The German financial supervisory authority, BaFin, has released further guidelines for occupational pension schemes to improve their own risk assessment reports, which are so far not in line with the requirements set by the regulator.

IORPs are not meeting the minimum requirements specified in the circular 09/2020 (VA), that provides information on the interpretation of regulations on own risk assessment (ERB) according to paragraph 234d of the Insurance Supervision Act (VAG).

The ERB circular recommends that occupational schemes structure risk-assessment reports in detail, clearly addressing requirements, with quantitative information, specific figures and development over time.

This applies above all to information on financing requirements, according to BaFin. The regulator has now given further, specific tips to address the issue on the lack of detailed information provided by occupational pension schemes.

According to BaFin, occupational schemes should ideally provide the necessary quantitative information in a clear form in risk assessment reports for at least four aspects relating to financing requirements in tabular form, in order to specify the relevant figures for each year, or a shorter timeframe. IORPs should anticipate and assess the risks.

The regulator also underlined in a note that occupational schemes have misinterpreted part of the ERB circular, believing that it defines the “entire financing requirement” within the meaning of paragraph 234d (2) sentence 1 no. 4 of the VAG.

The circular, however, only points at pure define contributions and pension promises of Pensionsfonds, as prescribed in the VAG, not leading to build up additional funds to secure commitments.

Therefore, the schemes are not required to detail the funds necessary to cover the promises in the ERB report. IORPs whose business is based on such promises, however, must assess the financing requirement in accordance with paragraph 234d (2) sentence 1 no. 4 of the VAG, BaFin noted.

Moreover, according to additional guidelines listed by BaFin, occupational schemes must clearly state guaranteed and non-guaranteed benefits, and their specific risks, and give an outlook on future returns on investments, or a best-estimate scenario.

IORPs must also qualitatively assess guarantees, binding obligations and any other financial support from the sponsoring company, a new task for occupational schemes, according to BaFin.

Occupational pension schemes have until the end of October to submit their detailed risk assessment reports. BaFin will evaluate the reports to check whether there is further need for action, with new information or clarifications, it said.

Pensionskassen demand simplification of supervisory rules

While BaFin is asking German occupational schemes to make an effort to further detail their risk assessment reports, Pensionskassen are demanding simplification of supervisory procedures.
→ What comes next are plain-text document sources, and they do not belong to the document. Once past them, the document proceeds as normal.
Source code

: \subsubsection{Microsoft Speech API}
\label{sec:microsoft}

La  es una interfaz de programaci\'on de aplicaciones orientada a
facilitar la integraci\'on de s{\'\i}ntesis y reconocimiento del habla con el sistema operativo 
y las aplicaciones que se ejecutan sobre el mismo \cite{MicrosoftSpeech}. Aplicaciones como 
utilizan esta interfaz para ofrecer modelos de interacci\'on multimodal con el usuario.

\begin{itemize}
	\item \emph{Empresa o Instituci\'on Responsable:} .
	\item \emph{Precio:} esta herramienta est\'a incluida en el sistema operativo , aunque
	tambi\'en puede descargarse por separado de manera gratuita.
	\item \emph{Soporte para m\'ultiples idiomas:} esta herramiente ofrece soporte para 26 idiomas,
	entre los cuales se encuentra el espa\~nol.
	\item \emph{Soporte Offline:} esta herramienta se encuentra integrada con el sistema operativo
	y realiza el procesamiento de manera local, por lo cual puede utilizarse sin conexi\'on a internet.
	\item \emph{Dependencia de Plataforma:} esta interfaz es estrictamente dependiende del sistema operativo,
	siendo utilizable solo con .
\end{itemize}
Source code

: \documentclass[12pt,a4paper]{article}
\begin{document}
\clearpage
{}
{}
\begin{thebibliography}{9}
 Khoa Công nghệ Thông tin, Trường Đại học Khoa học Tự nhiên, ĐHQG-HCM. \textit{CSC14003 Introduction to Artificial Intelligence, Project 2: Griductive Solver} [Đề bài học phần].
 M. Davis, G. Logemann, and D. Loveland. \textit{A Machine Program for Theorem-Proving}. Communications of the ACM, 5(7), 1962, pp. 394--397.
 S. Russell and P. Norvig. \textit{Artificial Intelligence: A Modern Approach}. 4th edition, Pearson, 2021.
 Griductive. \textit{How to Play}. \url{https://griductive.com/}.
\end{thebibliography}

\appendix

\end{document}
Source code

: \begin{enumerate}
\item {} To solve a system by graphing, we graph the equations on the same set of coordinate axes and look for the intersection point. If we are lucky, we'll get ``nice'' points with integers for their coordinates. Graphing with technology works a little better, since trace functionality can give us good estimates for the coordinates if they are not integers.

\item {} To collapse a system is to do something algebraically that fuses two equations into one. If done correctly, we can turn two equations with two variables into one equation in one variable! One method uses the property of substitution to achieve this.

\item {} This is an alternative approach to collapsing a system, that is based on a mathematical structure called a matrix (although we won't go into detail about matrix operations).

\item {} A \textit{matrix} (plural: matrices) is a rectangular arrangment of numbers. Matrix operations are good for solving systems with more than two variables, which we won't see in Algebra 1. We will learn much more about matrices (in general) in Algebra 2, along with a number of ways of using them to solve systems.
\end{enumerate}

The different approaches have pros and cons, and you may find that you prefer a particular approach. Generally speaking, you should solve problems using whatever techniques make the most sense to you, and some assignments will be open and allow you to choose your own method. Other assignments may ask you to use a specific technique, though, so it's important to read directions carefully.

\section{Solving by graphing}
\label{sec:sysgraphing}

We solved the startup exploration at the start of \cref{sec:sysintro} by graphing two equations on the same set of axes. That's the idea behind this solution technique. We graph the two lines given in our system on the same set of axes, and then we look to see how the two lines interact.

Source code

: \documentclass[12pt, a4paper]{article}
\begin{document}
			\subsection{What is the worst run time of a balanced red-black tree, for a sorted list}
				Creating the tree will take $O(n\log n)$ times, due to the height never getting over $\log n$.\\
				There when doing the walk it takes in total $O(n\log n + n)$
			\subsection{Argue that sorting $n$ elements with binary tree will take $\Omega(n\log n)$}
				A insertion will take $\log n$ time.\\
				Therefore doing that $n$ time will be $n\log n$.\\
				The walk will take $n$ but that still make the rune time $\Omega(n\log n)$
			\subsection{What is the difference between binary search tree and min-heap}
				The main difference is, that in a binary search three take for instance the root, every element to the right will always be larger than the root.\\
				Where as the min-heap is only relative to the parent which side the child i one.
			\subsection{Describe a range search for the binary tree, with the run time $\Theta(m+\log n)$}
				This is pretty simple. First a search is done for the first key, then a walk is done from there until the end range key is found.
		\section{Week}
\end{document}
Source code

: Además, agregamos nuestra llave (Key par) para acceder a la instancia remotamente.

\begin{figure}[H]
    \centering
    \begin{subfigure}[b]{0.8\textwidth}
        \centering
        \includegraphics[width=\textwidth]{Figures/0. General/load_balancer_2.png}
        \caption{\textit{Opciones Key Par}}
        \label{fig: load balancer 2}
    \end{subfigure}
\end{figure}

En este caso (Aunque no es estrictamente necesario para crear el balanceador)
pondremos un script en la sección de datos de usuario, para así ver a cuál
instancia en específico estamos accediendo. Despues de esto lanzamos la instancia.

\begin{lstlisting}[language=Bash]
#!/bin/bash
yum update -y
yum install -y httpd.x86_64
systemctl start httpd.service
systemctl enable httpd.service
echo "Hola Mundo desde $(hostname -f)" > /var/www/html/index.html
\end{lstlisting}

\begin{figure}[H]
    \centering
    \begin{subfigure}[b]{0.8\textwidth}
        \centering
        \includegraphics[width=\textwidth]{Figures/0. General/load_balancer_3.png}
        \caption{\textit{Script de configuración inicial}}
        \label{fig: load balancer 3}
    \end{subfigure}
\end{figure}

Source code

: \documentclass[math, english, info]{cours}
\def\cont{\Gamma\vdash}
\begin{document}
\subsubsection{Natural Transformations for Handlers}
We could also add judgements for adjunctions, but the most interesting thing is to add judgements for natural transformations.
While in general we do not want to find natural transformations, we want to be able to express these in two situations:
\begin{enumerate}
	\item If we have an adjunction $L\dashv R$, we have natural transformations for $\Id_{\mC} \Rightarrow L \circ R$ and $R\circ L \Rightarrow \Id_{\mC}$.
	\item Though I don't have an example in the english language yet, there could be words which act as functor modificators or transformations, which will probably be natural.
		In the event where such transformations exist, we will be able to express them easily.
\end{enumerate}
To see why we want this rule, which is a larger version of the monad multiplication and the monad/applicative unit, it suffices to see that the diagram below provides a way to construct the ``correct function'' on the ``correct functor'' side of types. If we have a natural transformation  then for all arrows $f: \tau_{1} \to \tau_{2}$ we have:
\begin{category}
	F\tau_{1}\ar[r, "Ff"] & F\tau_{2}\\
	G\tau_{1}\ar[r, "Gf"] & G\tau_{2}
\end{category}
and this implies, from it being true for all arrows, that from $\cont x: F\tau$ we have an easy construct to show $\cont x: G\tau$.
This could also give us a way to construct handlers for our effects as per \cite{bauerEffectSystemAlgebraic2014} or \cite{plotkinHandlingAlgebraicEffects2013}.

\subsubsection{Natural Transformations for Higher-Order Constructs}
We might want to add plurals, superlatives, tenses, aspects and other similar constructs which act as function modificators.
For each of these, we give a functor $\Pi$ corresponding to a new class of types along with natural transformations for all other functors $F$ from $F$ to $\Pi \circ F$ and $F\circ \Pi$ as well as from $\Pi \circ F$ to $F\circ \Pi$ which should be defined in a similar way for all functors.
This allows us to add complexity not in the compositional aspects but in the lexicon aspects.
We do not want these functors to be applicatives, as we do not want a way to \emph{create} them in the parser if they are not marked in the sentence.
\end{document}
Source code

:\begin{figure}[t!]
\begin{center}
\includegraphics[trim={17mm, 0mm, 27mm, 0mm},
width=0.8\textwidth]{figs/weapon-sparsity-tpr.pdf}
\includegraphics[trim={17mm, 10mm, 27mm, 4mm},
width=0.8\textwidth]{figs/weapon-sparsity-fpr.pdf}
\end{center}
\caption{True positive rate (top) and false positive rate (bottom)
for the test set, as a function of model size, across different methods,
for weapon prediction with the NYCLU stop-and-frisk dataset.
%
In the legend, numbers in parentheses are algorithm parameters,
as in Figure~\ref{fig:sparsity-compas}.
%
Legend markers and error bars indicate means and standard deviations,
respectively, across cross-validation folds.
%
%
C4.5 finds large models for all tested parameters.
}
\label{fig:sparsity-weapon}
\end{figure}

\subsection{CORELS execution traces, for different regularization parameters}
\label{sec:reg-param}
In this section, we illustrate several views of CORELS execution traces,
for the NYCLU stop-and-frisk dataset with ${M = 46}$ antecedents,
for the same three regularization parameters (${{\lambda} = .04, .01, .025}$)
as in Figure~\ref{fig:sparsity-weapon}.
According to a survey conducted by WTW, three quarters of companies’ Pensionskassen are demanding specific and streamlined supervisory rules for occupational pension schemes, with only a quarter considering the provisions of the Insurance Supervision Act (VAG) appropriate.

Half of Pensionskassen surveyed by WTW believe they have sufficient leverage to face the current high-inflation scenario. The survey also showed that half of Pensionskassen expect interest rates to rise significantly, and almost a third expect interest rates to stabilise at the present level.

“It therefore makes sense for Pensionskassen to assess different scenarios and to precisely determine the longer-term effects of a further rise in interest rates, but also of a stabilisation of the current interest rate level,” said Tim Voetmann, head of Pensionskassen consulting at WTW.